Gallery One One One is excited to present Peace is Patriotic, a portfolio of 25 anti-war prints from 1967, by American artist Bill Weege (weeg-he). Born in Wisconsin in 1935, Weege studied printmaking and sculpture at the University of Wisconsin at Madison during the Vietnam War era, and became one of the sixties most politically active artists. Using pop culture images and text, his inflammatory prints condemn American military aggression, government war propaganda, and the obscenity of modern warfare. His sophisticated prints combine photomontage and collage techniques with serigraphy and offset lithography printing. Widely reproduced as protest posters for student demonstrations in the 1960s, Weege's Peace is Patriotic fueled the peace movement in the United States that sought to end American involvement in the Vietnam War. Selected from the collection of Gallery One One One, Peace is Patriotic marks the fourth year anniversary of the U.S.-led invasion and occupation of Iraq that began March 20, 2003.

  • A wall of the gallery, with four diptych graphic collages printed in reds, blacks, and whites and hung in a row, a CRT television showing a protest sign reading “STOP POLICE OBSTRUCTION” on a stand in the wall’s right corner, and a bench in front of it. The furthest right graphic depicts three nude figures in black and white with their hands covering their faces.
  • Two graphic collages printed in reds, blacks, and whites. The left contains a woman in lingerie, captioned “In every government on earth there is some trace of human weakness, some germ of corruption and degeneracy…. Thomas Jefferson”. The right is an illustration containing a chart of the female reproductive system with a target, a alluringly posed woman, an insect, and a bird, captioned “Blessed are the peace makers”, and five-point stars.
  • Two black and white graphic collages.

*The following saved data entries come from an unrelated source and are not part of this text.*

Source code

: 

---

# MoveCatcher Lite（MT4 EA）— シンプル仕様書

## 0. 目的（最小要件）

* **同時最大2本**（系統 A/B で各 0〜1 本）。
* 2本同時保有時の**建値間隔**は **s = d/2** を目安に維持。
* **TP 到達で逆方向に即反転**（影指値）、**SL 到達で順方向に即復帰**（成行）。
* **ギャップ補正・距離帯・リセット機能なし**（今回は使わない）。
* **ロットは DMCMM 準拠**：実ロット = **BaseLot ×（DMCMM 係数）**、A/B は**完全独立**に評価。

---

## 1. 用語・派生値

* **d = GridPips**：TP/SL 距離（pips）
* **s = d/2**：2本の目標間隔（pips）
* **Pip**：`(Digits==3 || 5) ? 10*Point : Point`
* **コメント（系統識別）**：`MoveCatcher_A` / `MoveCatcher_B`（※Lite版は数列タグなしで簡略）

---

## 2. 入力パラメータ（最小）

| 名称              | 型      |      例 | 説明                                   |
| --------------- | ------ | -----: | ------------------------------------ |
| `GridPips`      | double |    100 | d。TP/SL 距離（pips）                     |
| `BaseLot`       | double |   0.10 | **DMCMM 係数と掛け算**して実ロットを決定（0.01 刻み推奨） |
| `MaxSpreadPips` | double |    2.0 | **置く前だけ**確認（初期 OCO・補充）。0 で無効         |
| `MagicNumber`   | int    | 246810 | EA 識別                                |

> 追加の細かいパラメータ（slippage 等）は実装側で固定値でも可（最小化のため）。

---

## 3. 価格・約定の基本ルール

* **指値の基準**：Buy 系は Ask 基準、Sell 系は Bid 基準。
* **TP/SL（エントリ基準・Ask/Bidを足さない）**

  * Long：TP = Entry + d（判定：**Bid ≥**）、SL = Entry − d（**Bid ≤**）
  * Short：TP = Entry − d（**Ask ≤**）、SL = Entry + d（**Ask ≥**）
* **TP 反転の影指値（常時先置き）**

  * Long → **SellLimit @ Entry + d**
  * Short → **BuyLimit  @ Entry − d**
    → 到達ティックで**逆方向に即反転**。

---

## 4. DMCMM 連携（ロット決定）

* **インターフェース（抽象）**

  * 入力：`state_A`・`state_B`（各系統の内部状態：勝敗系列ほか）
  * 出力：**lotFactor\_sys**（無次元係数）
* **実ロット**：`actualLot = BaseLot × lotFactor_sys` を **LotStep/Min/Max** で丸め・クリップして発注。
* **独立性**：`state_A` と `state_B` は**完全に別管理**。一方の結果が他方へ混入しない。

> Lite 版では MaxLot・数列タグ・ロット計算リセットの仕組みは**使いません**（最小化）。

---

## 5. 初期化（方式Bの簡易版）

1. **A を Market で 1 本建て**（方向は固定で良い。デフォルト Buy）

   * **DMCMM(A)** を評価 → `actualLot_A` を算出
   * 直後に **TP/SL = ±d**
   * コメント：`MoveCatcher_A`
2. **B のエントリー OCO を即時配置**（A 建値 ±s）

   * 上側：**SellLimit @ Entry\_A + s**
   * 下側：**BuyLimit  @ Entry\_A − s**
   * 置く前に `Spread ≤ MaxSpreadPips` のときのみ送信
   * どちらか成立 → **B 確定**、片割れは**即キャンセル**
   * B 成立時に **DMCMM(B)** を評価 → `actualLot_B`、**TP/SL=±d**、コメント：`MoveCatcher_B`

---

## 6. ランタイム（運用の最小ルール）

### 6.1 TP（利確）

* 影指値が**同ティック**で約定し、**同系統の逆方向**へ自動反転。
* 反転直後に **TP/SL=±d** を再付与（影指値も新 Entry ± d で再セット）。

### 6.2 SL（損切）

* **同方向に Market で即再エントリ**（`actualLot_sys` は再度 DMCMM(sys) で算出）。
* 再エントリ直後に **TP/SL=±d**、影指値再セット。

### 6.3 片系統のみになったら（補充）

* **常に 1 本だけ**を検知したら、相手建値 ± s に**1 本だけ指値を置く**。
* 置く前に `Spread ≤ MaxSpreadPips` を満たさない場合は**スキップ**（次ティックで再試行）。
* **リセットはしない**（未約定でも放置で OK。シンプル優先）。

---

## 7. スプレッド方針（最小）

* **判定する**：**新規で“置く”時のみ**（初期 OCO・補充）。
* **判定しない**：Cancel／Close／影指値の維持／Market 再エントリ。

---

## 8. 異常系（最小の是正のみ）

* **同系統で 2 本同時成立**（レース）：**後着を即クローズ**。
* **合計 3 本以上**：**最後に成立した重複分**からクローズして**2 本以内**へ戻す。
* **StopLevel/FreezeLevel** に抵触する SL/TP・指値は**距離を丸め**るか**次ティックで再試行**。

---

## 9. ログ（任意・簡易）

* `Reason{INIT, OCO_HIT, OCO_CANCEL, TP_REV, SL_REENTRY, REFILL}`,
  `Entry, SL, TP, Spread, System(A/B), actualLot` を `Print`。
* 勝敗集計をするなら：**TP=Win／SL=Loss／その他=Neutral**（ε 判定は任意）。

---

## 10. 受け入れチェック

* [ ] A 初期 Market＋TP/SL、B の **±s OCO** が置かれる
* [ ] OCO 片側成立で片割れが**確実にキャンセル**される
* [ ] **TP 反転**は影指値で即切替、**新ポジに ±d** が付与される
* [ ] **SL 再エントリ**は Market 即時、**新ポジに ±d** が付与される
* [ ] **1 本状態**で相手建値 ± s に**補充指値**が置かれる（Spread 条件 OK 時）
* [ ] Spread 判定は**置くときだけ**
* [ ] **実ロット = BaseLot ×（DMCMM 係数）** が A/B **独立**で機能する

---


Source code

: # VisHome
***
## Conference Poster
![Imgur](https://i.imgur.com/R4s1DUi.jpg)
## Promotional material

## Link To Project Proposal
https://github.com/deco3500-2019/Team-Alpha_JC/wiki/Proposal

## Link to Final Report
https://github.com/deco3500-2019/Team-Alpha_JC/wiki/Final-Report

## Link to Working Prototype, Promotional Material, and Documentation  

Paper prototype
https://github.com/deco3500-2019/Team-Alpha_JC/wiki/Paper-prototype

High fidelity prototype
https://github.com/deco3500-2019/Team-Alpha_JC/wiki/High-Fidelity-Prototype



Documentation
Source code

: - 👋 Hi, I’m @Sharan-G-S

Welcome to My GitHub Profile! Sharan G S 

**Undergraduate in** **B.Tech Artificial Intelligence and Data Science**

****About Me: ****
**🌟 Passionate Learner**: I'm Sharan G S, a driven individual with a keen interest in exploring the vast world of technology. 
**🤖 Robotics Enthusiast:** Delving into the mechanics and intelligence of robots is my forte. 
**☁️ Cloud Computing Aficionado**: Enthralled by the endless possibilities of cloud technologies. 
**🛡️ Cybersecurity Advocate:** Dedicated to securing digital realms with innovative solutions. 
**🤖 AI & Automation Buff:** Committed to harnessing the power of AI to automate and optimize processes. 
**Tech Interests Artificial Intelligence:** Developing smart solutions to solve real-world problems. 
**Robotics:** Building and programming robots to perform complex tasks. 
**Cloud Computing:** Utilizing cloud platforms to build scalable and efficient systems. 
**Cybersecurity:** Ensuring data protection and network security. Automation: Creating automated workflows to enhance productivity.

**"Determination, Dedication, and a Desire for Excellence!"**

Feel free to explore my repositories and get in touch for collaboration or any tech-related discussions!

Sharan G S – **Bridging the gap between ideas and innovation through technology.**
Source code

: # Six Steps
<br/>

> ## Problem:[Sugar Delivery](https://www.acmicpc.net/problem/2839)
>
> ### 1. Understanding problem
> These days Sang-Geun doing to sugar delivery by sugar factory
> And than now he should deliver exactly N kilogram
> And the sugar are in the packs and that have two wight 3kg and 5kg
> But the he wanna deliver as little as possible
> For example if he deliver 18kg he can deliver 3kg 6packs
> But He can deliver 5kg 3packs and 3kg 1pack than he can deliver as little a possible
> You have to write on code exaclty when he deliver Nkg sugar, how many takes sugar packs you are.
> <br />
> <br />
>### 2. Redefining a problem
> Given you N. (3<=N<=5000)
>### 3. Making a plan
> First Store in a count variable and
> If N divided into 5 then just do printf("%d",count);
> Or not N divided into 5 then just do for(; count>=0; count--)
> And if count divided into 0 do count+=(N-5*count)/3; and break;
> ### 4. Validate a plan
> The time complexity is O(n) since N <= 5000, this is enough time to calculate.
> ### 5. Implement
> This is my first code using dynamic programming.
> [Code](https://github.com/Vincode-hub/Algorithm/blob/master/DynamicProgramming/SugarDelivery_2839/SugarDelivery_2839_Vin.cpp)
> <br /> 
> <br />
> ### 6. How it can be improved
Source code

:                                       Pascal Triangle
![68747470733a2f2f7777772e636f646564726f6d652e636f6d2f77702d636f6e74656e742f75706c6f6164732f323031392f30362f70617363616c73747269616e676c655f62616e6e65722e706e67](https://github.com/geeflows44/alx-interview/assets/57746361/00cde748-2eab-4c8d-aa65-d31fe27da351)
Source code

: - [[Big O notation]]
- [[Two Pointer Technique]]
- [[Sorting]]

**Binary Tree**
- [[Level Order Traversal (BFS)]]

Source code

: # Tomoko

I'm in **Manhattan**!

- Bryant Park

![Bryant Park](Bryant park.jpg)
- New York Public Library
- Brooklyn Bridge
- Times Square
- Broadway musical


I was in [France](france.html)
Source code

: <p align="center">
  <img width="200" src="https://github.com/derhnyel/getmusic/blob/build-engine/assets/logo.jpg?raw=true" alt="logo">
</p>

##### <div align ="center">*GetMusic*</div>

The contains Charlie Chaplin in a military uniform, a chart of the respiratory system, a knight, and five-point stars, captioned “*PEACE”. The right contains a deformed face, lips holding a cigarette covered in black lines with a nude woman and a chart of the human heart behind it, and a chart of the human skull, captioned “NAPALM:” in reverse.
  • Two graphic collages printed in reds. The left contains many images put together in the shape of the number 1, bordered with the captions “why can not all”, “MINORITIES BE HEARD!”, and “BECAUSE THEIR BULL HORNA AREN’T BIG ENOUGH.”. The right contains a figure in lingerie holding a sex toy (?) on a background comprised of the repeated phrases “SOCK IT TO ME” and “SOCK IT TO ME BABY” printed in small dense text.